Retrouvailles princières
Retraité des bassins, Julien Guilloteau dirige alors des équipes de jeunes chez le voisin niçois. Il hésite : « J’étais bien là où j’étais, mais Manu s’est montré convaincant. Il m’a vendu la situation du club, les progrès réalisés, l’avancement du projet. Et puis je voyais que ça se passait bien pour lui. » A Monaco, l’ex-gardien ne tarde pas à connaître le même succès. En deux ans avec les U13, il termine deuxième puis premier de la région PACA, avant de prendre en charge les seniors en N1M. Manuel Laversanne, de son côté, enchaîne trois titres nationaux consécutifs avec les U15 et mène les U17 vers la victoire en mai dernier.
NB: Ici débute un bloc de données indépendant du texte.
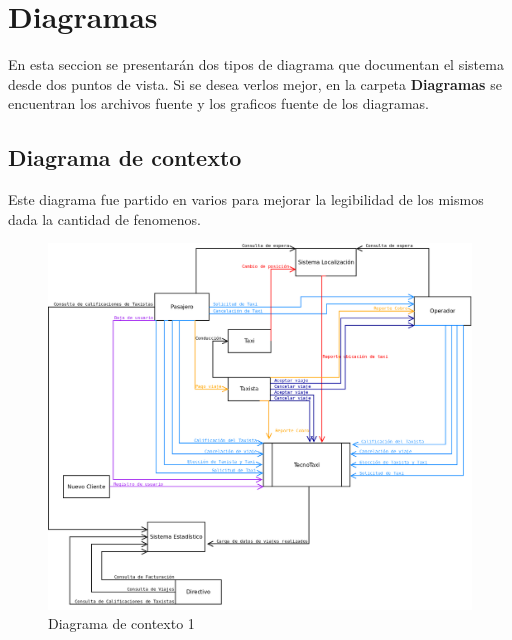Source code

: \section{Diagramas}
En esta seccion se presentar\'an dos tipos de diagrama que documentan el sistema desde dos puntos de vista. Si se desea verlos mejor, en la carpeta \textbf{Diagramas} se encuentran los archivos fuente y los graficos fuente de los diagramas.

\subsection{Diagrama de contexto}
Este diagrama fue partido en varios para mejorar la legibilidad de los mismos dada la cantidad de fenomenos.

\begin{figure}[h!]
  \centering    
    \includegraphics[scale=0.40]{diagramas/contexto/contextoAmpliado.png}
  \caption{Diagrama de contexto 1}
\end{figure}

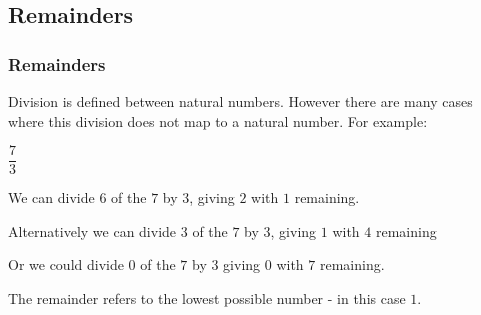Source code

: 
\subsection{Remainders}

\subsubsection{Remainders}

Division is defined between natural numbers. However there are many cases where this division does not map to a natural number. For example:

\(\dfrac{7}{3}\)

We can divide \(6\) of the \(7\) by \(3\), giving \(2\) with \(1\) remaining.

Alternatively we can divide \(3\) of the \(7\) by \(3\), giving \(1\) with \(4\) remaining

Or we could divide \(0\) of the \(7\) by \(3\) giving \(0\) with \(7\) remaining.

The remainder refers to the lowest possible number - in this case \(1\).

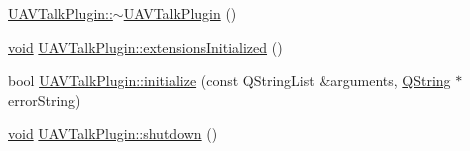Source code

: \begin{DoxyCompactItemize}
\item 
\hyperlink{group___u_a_v_talk_plugin_gab4102ef2791ea82b9460336b06361158}{\-U\-A\-V\-Talk\-Plugin\-::$\sim$\-U\-A\-V\-Talk\-Plugin} ()
\item 
\hyperlink{group___u_a_v_objects_plugin_ga444cf2ff3f0ecbe028adce838d373f5c}{void} \hyperlink{group___u_a_v_talk_plugin_ga2b7202eb07a1d037f8e92eeedbc1621e}{\-U\-A\-V\-Talk\-Plugin\-::extensions\-Initialized} ()
\item 
bool \hyperlink{group___u_a_v_talk_plugin_ga311f58f272717ad544a6ca019a42f821}{\-U\-A\-V\-Talk\-Plugin\-::initialize} (const \-Q\-String\-List \&arguments, \hyperlink{group___u_a_v_objects_plugin_gab9d252f49c333c94a72f97ce3105a32d}{\-Q\-String} $\ast$error\-String)
\item 
\hyperlink{group___u_a_v_objects_plugin_ga444cf2ff3f0ecbe028adce838d373f5c}{void} \hyperlink{group___u_a_v_talk_plugin_ga67b3b23618210b3dfbf43dc1b0fa03b1}{\-U\-A\-V\-Talk\-Plugin\-::shutdown} ()
\end{DoxyCompactItemize}
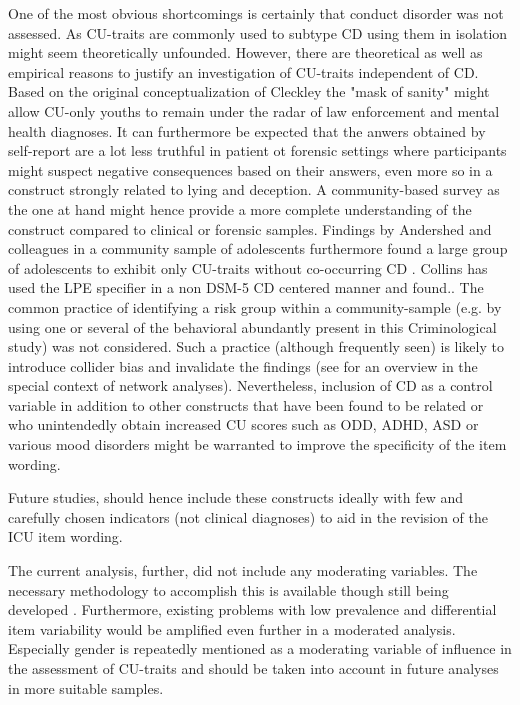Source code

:  One of the most obvious shortcomings is certainly that conduct disorder was not assessed.
 As CU-traits are commonly used to subtype CD using them in isolation might seem theoretically unfounded.
 However, there are theoretical as well as empirical reasons to justify an investigation of CU-traits independent of CD.
 Based on the original conceptualization of Cleckley the "mask of sanity" might allow CU-only youths to remain under the radar of law enforcement
 and mental health diagnoses. 
 It can furthermore be expected that the anwers obtained by self-report are a lot less truthful in patient ot forensic settings where participants might suspect negative consequences based on their answers,
 even more so in a construct strongly related to lying and deception.
 A community-based survey as the one at hand might hence provide a more complete understanding of the construct
 compared to clinical or forensic samples. Findings by Andershed and colleagues in a community sample of adolescents furthermore found 
 a large group of adolescents to exhibit only CU-traits without co-occurring CD \parencite{andershed_callous-unemotional_2018}.
 Collins \parencite{colins_clinical_2016} has used the LPE specifier in a non DSM-5 CD centered manner and found..
The common practice of identifying a risk group within a community-sample (e.g. by using one or several of the behavioral abundantly present in this Criminological study)
was not considered. Such a practice (although frequently seen) is likely to introduce collider bias and invalidate the findings (see  for an overview in the special context of network analyses).
Nevertheless, inclusion of CD as a control variable in addition to other constructs that have been found to be related or who 
unintendedly obtain increased CU scores such as ODD, ADHD, ASD or various mood disorders might be warranted to improve the specificity of the item wording. 

Future studies, should hence include these constructs ideally with few and carefully chosen indicators (not clinical diagnoses) to aid in the revision of the ICU item wording.

The current analysis, further,  did not include any moderating variables. 
The necessary methodology to accomplish this is available though still being developed \parencite{haslbeck_moderated_2019}.
Furthermore, existing problems with low prevalence and differential item variability would be amplified even further in a moderated analysis.  
Especially gender is repeatedly mentioned as a moderating variable of influence in the assessment of CU-traits \parencite{cardinale_reliability_2017} and should be taken into account in future analyses in more suitable samples.
     

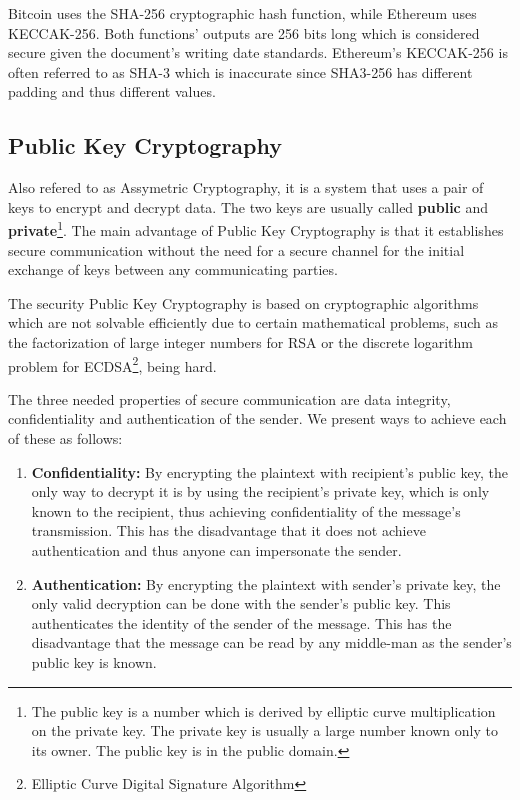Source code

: Bitcoin uses the SHA-256 cryptographic hash function, while Ethereum uses KECCAK-256. Both functions' outputs are 256 bits long which is considered secure given the document's writing date standards. Ethereum's KECCAK-256 is often referred to as SHA-3 which is inaccurate since SHA3-256 has different padding and thus different values\cite{sha3}.

\subsection{Public Key Cryptography}
Also refered to as Assymetric Cryptography, it is a system that uses a pair of keys to encrypt and decrypt data. The two keys are usually called \textbf{public} and \textbf{private}\footnote{The public key is a number which is derived by elliptic curve multiplication on the private key. The private key is usually a large number known only to its owner. The public key is in the public domain.}. The main advantage of Public Key Cryptography is that it establishes secure communication without the need for a secure channel for the initial exchange of keys between any communicating parties.

The security Public Key Cryptography is based on cryptographic algorithms which are not solvable efficiently due to certain mathematical problems, such as the factorization of large integer numbers for RSA or the discrete logarithm problem for ECDSA\footnote{Elliptic Curve Digital Signature Algorithm}, being hard.

The three needed properties of secure communication are data integrity, confidentiality and authentication of the sender. We present ways to achieve each of these as follows:

\begin{enumerate}
    \item \textbf{Confidentiality:} By encrypting the plaintext with recipient's public key, the only way to decrypt it is by using the recipient's private key, which is only known to the recipient, thus achieving confidentiality of the message's transmission. This has the disadvantage that it does not achieve authentication and thus anyone can impersonate the sender.
    \item \textbf{Authentication:} By encrypting the plaintext with sender's private key, the only valid decryption can be done with the sender's public key. This authenticates the identity of the sender of the message. This has the disadvantage that the message can be read by any middle-man as the sender's public key is known.
\end{enumerate}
Depuis la rentrée, les deux hommes échangent en permanence pour trouver le bon équilibre, les jeunes de Manu composant en grande partie l’équipe « seniors » de Julien. Leur collaboration transpire la confiance. « Parfois, il suffit d’un regard pour se comprendre », affirme l’ex-international français. Aussi, leur travail fait l’unanimité. « Ils font énormément de sacrifices pour assurer la réussite de l’ASM Natation. Ce sont des passionnés qui ne comptent pas leurs heures. Il faut leur tirer un grand coup de chapeau », souligne Sébastien Dervieux. « Ce que l’on veut avant tout, c’est que les gamins partagent des moments forts et inoubliables », insiste Julien Guilloteau. Manuel Laversanne, dans un éclat de rire, complète : « Ils ont déjà la chance de gagner des trophées et des médailles. Nous, avec Julien, on n’a pas gagné grand-chose malgré tout le travail fourni… Mais, au moins, on a des souvenirs pour la vie ! » Et, effectivement, les poloïstes monégasques ont deux beaux exemples à suivre, deux hommes qui incarnent la passion, l’engagement et l’amitié. Des valeurs qu’ils transmettent sans relâche et qui, sans nul doute, nourrissent l’âme du club.